EXCERPTED DATA:
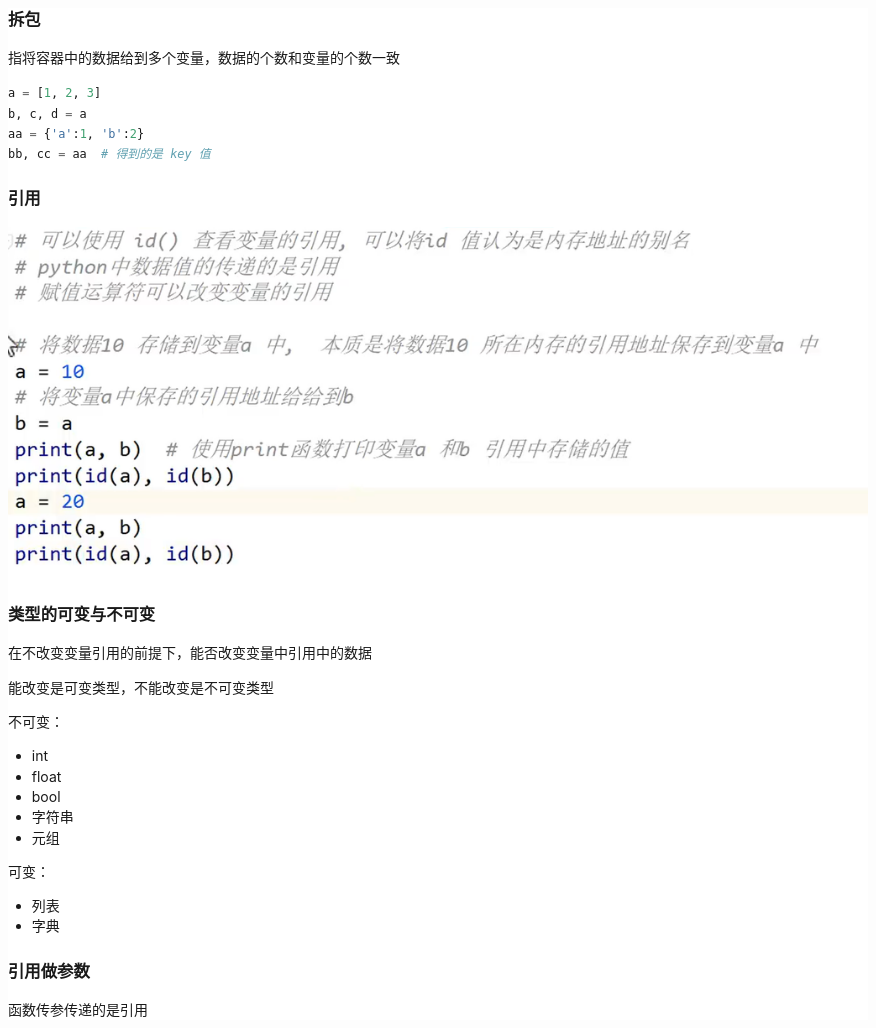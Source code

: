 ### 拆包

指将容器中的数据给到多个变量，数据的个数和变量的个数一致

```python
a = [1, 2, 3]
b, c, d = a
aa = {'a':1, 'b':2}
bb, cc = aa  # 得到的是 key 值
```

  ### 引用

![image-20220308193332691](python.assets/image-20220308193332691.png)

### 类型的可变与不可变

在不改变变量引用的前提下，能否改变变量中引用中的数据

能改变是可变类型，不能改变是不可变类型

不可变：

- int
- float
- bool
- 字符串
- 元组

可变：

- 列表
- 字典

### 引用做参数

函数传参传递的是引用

PROBLEM TO WORK ON: Without carrying over any pictures, retype the records above exactly.

EXERCISE OUTPUT:
Source code

: ### 拆包

指将容器中的数据给到多个变量，数据的个数和变量的个数一致

```python
a = [1, 2, 3]
b, c, d = a
aa = {'a':1, 'b':2}
bb, cc = aa  # 得到的是 key 值
```

  ### 引用

![image-20220308193332691](python.assets/image-20220308193332691.png)

### 类型的可变与不可变

在不改变变量引用的前提下，能否改变变量中引用中的数据

能改变是可变类型，不能改变是不可变类型

不可变：

- int
- float
- bool
- 字符串
- 元组

可变：

- 列表
- 字典

### 引用做参数

函数传参传递的是引用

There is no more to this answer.